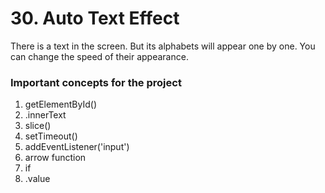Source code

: # 30. Auto Text Effect

There is a text in the screen. But its alphabets will appear one by one. You can change the speed of their appearance.

### Important concepts for the project

1. getElementById()
2. .innerText
3. slice()
4. setTimeout()
5. addEventListener('input')
6. arrow function
7. if
8. .value
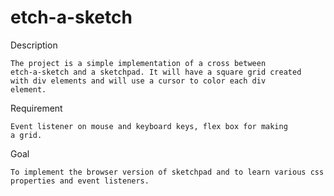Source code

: # etch-a-sketch

Description

    The project is a simple implementation of a cross between 
    etch-a-sketch and a sketchpad. It will have a square grid created
    with div elements and will use a cursor to color each div
    element.

Requirement 
    
    Event listener on mouse and keyboard keys, flex box for making
    a grid.

Goal

    To implement the browser version of sketchpad and to learn various css
    properties and event listeners.
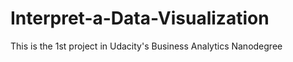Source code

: # Interpret-a-Data-Visualization
This is the 1st project in Udacity's Business Analytics Nanodegree
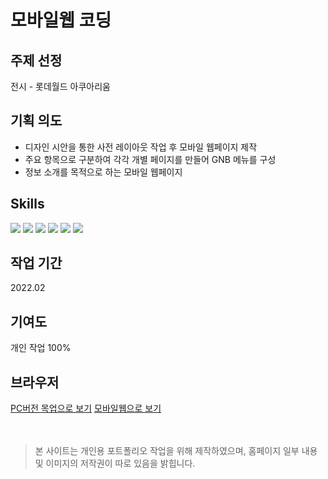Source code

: # 모바일웹 코딩

## 주제 선정
전시 - 롯데월드 아쿠아리움

## 기획 의도
- 디자인 시안을 통한 사전 레이아웃 작업 후 모바일 웹페이지 제작
- 주요 항목으로 구분하여 각각 개별 페이지를 만들어 GNB 메뉴를 구성
- 정보 소개를 목적으로 하는 모바일 웹페이지

## Skills
<div style="align: left;">
  <img src="https://img.shields.io/badge/HTML5-E34F26?style=flat-square&logo=HTML5&logoColor=white">
  <img src="https://img.shields.io/badge/CSS3-1572B6?style=flat-square&logo=CSS3&logoColor=white">
  <img src="https://img.shields.io/badge/Javascript-F7DF1E?style=flat-square&logo=Javascript&logoColor=white">
  <img src="https://img.shields.io/badge/jQuery-0769AD?style=flat-square&logo=jQuery&logoColor=white">
  <img src="https://img.shields.io/badge/Adobe Photoshop-31A8FF?style=flat-square&logo=Adobe Photoshop&logoColor=white"/>
  <img src="https://img.shields.io/badge/Adobe Illustrator-FF9A00?style=flat-square&logo=Adobe Illustrator&logoColor=white"/>
</div>

## 작업 기간
2022.02

## 기여도
개인 작업 100%

## 브라우저
[PC버전 목업으로 보기](https://eunbij.github.io/pf_aquarium/aquarium_img_iframe.html)
[모바일웹으로 보기](https://eunbij.github.io/pf_aquarium)
<br><br><br>

> 본 사이트는 개인용 포트폴리오 작업을 위해 제작하였으며, 홈페이지 일부 내용 및 이미지의 저작권이 따로 있음을 밝힙니다.

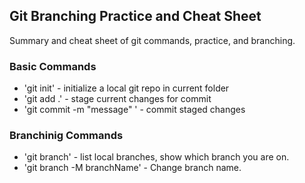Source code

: ## Git Branching Practice and Cheat Sheet

Summary and cheat sheet of git commands, practice, and branching.


### Basic Commands
* 'git init' - initialize a local git repo in current folder
* 'git add .' - stage current changes for commit
* 'git commit -m "message" ' - commit staged changes


### Branchinig Commands
* 'git branch' - list local branches, show which branch you are on.
* 'git branch -M branchName' - Change branch name.
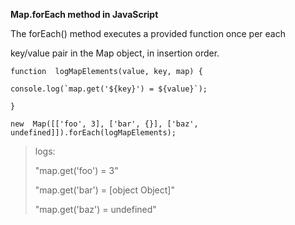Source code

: 
**Map.forEach method in JavaScript**

The forEach() method executes a provided function once per each

key/value pair in the Map object, in insertion order.

    function  logMapElements(value, key, map) {
    
    console.log(`map.get('${key}') = ${value}`);
    
    }
    
    new  Map([['foo', 3], ['bar', {}], ['baz', undefined]]).forEach(logMapElements);

> logs:
> 
>  "map.get('foo') = 3"
> 
> "map.get('bar') = [object Object]"
> 
> "map.get('baz') = undefined"
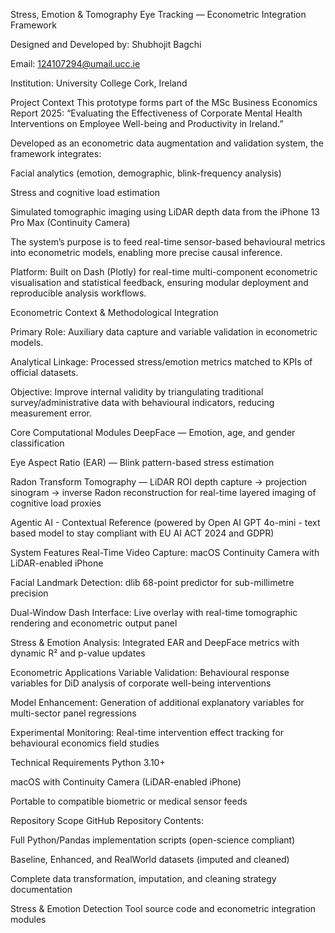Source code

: 
Stress, Emotion & Tomography Eye Tracking — Econometric Integration Framework

Designed and Developed by: Shubhojit Bagchi

Email: 124107294@umail.ucc.ie

Institution: University College Cork, Ireland

Project Context
This prototype forms part of the MSc Business Economics Report 2025:
“Evaluating the Effectiveness of Corporate Mental Health Interventions on Employee Well-being and Productivity in Ireland.”

Developed as an econometric data augmentation and validation system, the framework integrates:

Facial analytics (emotion, demographic, blink-frequency analysis)

Stress and cognitive load estimation

Simulated tomographic imaging using LiDAR depth data from the iPhone 13 Pro Max (Continuity Camera)

The system’s purpose is to feed real-time sensor-based behavioural metrics into econometric models, enabling more precise causal inference.

Platform: Built on Dash (Plotly) for real-time multi-component econometric visualisation and statistical feedback, ensuring modular deployment and reproducible analysis workflows.

Econometric Context & Methodological Integration

Primary Role: Auxiliary data capture and variable validation in econometric models.

Analytical Linkage: Processed stress/emotion metrics matched to KPIs of official datasets.

Objective: Improve internal validity by triangulating traditional survey/administrative data with behavioural indicators, reducing measurement error.

Core Computational Modules
DeepFace — Emotion, age, and gender classification 

Eye Aspect Ratio (EAR) — Blink pattern-based stress estimation

Radon Transform Tomography — LiDAR ROI depth capture → projection sinogram → inverse Radon reconstruction for real-time layered imaging of cognitive load proxies

Agentic AI - Contextual Reference (powered by Open AI GPT 4o-mini - text based model to stay compliant with EU AI ACT 2024 and GDPR)

System Features
Real-Time Video Capture: macOS Continuity Camera with LiDAR-enabled iPhone

Facial Landmark Detection: dlib 68-point predictor for sub-millimetre precision

Dual-Window Dash Interface: Live overlay with real-time tomographic rendering and econometric output panel

Stress & Emotion Analysis: Integrated EAR and DeepFace metrics with dynamic R² and p-value updates

Econometric Applications
Variable Validation: Behavioural response variables for DiD analysis of corporate well-being interventions

Model Enhancement: Generation of additional explanatory variables for multi-sector panel regressions

Experimental Monitoring: Real-time intervention effect tracking for behavioural economics field studies

Technical Requirements
Python 3.10+

macOS with Continuity Camera (LiDAR-enabled iPhone)

Portable to compatible biometric or medical sensor feeds

Repository Scope
GitHub Repository Contents:

Full Python/Pandas implementation scripts (open-science compliant)

Baseline, Enhanced, and RealWorld datasets (imputed and cleaned)

Complete data transformation, imputation, and cleaning strategy documentation

Stress & Emotion Detection Tool source code and econometric integration modules
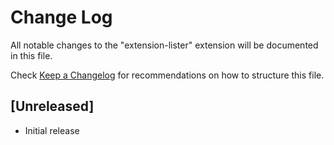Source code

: # Change Log

All notable changes to the "extension-lister" extension will be documented in this file.

Check [Keep a Changelog](http://keepachangelog.com/) for recommendations on how to structure this file.

## [Unreleased]

- Initial release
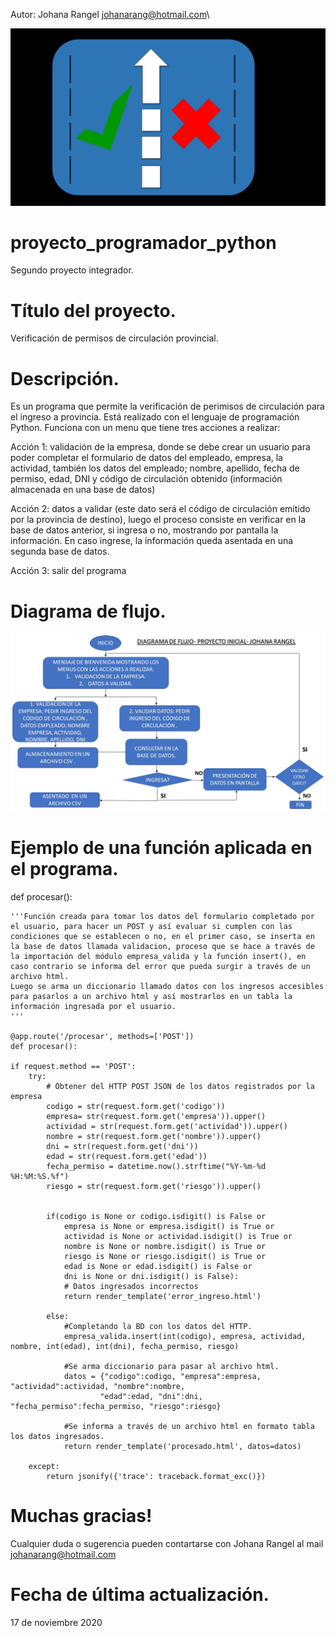 Autor: Johana Rangel
johanarang@hotmail.com\

![logo_permiso](/static/media/logo_permiso.png)

# proyecto_programador_python
Segundo proyecto integrador.

# Título del proyecto.
Verificación de permisos de circulación provincial.

# Descripción. 
Es un programa que permite la verificación de perimisos de circulación para el ingreso a provincia. 
Está realizado con el lenguaje de programación Python. Funciona con un menu que tiene tres acciones a realizar:

Acción 1: validación de la empresa, donde se debe crear un usuario para poder completar el formulario  de datos del empleado, empresa, la actividad, también los datos del empleado; nombre, apellido, fecha de permiso, edad, DNI y código de circulación obtenido (información almacenada en una base de datos)

Acción 2: datos a validar (este dato será el código de circulación emitido por la provincia de destino), luego el proceso consiste en verificar en la base de datos anterior, si ingresa o no, mostrando por pantalla la información. En caso ingrese, la información queda asentada en una segunda base de datos.

Acción 3: salir del programa

# Diagrama de flujo.
![Johana Rangel banner](/static/media/flujo_proyecto_inicial.jpg)

# Ejemplo de una función aplicada en el programa.

def procesar():
    
    '''Función creada para tomar los datos del formulario completado por el usuario, para hacer un POST y así evaluar si cumplen con las condiciones que se establecen o no, en el primer caso, se inserta en la base de datos llamada validacion, proceso que se hace a través de la importación del módulo empresa_valida y la función insert(), en caso contrario se informa del error que pueda surgir a través de un archivo html. 
    Luego se arma un diccionario llamado datos con los ingresos accesibles para pasarlos a un archivo html y así mostrarlos en un tabla la información ingresada por el usuario.
    '''
         
    @app.route('/procesar', methods=['POST'])
    def procesar():
    
    if request.method == 'POST':
        try:
            # Obtener del HTTP POST JSON de los datos registrados por la empresa
            codigo = str(request.form.get('codigo'))
            empresa= str(request.form.get('empresa')).upper()
            actividad = str(request.form.get('actividad')).upper()
            nombre = str(request.form.get('nombre')).upper()
            dni = str(request.form.get('dni'))
            edad = str(request.form.get('edad')) 
            fecha_permiso = datetime.now().strftime("%Y-%m-%d %H:%M:%S.%f")
            riesgo = str(request.form.get('riesgo')).upper() 
 

            if(codigo is None or codigo.isdigit() is False or
                empresa is None or empresa.isdigit() is True or
                actividad is None or actividad.isdigit() is True or 
                nombre is None or nombre.isdigit() is True or
                riesgo is None or riesgo.isdigit() is True or
                edad is None or edad.isdigit() is False or
                dni is None or dni.isdigit() is False):
                # Datos ingresados incorrectos
                return render_template('error_ingreso.html')

            else:
                #Completando la BD con los datos del HTTP.
                empresa_valida.insert(int(codigo), empresa, actividad, nombre, int(edad), int(dni), fecha_permiso, riesgo)
                
                #Se arma diccionario para pasar al archivo html.
                datos = {"codigo":codigo, "empresa":empresa, "actividad":actividad, "nombre":nombre,
                        "edad":edad, "dni":dni, "fecha_permiso":fecha_permiso, "riesgo":riesgo}

                #Se informa a través de un archivo html en formato tabla los datos ingresados.        
                return render_template('procesado.html', datos=datos)

        except:
            return jsonify({'trace': traceback.format_exc()})
    
# Muchas gracias!
Cualquier duda o sugerencia pueden contartarse con Johana Rangel al mail johanarang@hotmail.com 

# Fecha de última actualización.
17 de noviembre 2020


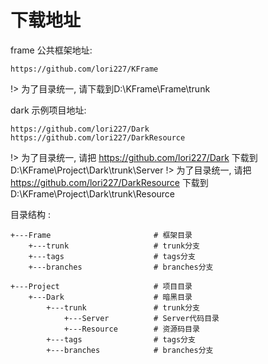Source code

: # 下载地址

frame 公共框架地址: 

    https://github.com/lori227/KFrame

!> 为了目录统一, 请下载到D:\KFrame\Frame\trunk

dark 示例项目地址:

    https://github.com/lori227/Dark
	https://github.com/lori227/DarkResource

!> 为了目录统一, 请把 https://github.com/lori227/Dark 下载到 D:\KFrame\Project\Dark\trunk\Server
!> 为了目录统一, 请把 https://github.com/lori227/DarkResource 下载到 D:\KFrame\Project\Dark\trunk\Resource

目录结构 :

	+---Frame						# 框架目录
		+---trunk					# trunk分支
		+---tags					# tags分支
		+---branches				# branches分支

	+---Project						# 项目目录
		+---Dark					# 暗黑目录
			+---trunk				# trunk分支
				+---Server			# Server代码目录
        		+---Resource		# 资源码目录
			+---tags				# tags分支
			+---branches          	# branches分支  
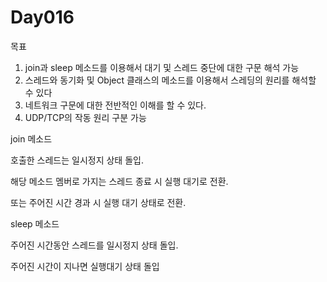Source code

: # Day016

목표

1. join과 sleep 메소드를 이용해서 대기 및 스레드 중단에 대한 구문 해석 가능
2. 스레드와 동기화 및 Object 클래스의 메소드를 이용해서 스레딩의 원리를 해석할 수 있다
3. 네트워크 구문에 대한 전반적인 이해를 할 수 있다.
4. UDP/TCP의 작동 원리 구분 가능

join 메소드

호출한 스레드는 일시정지 상태 돌입.

해당 메소드 멤버로 가지는 스레드 종료 시 실행 대기로 전환.

또는 주어진 시간 경과 시 실행 대기 상태로 전환.

sleep 메소드

주어진 시간동안 스레드를 일시정지 상태 돌입.

주어진 시간이 지나면 실행대기 상태 돌입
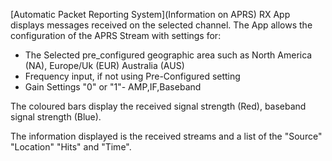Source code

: [Automatic Packet Reporting System](Information on APRS) RX App displays messages received on the selected channel.  The App allows the configuration of the APRS Stream  with settings for:
* The Selected pre_configured geographic area such as North America (NA), Europe/Uk (EUR) Australia (AUS) 
* Frequency input, if not using Pre-Configured setting
* Gain Settings  "0" or "1"- AMP,IF,Baseband

The coloured bars display the received signal strength (Red), baseband signal strength (Blue).
 
The information displayed is the received streams and a list of the "Source" "Location" "Hits" and "Time".
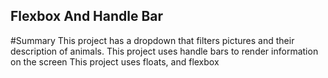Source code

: ## Flexbox And Handle Bar
#Summary
This project has a dropdown that filters pictures and their description of animals.
This project uses handle bars to render information on the screen
This project uses floats, and flexbox

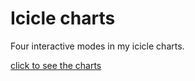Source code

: # Icicle charts
Four interactive modes in my icicle charts.
<p>
    <a href="https://mlr17.github.io/Icicle-charts_visualization">click to see the charts</a>
</p>
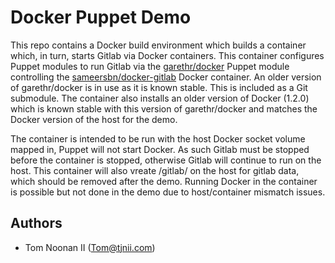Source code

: Docker Puppet Demo
==================

This repo contains a Docker build environment which builds a container which, in turn, starts Gitlab via Docker containers.
This container configures Puppet modules to run Gitlab via the [garethr/docker](https://forge.puppetlabs.com/garethr/docker) Puppet module controlling the [sameersbn/docker-gitlab](https://github.com/sameersbn/docker-gitlab) Docker container.
An older version of garethr/docker is in use as it is known stable.  This is included as a Git submodule.
The container also installs an older version of Docker (1.2.0) which is known stable with this version of garethr/docker and matches the Docker version of the host for the demo.

The container is intended to be run with the host Docker socket volume mapped in, Puppet will not start Docker.
As such Gitlab must be stopped before the container is stopped, otherwise Gitlab will continue to run on the host.
This container will also vreate /gitlab/ on the host for gitlab data, which should be removed after the demo.
Running Docker in the container is possible but not done in the demo due to host/container mismatch issues.

Authors
-------

- Tom Noonan II (Tom@tjnii.com)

- - - -

> [Brief]
Using the entries above, tally every line that holds the word "container". Answer with that number only.

> [Reply to the exercise]
7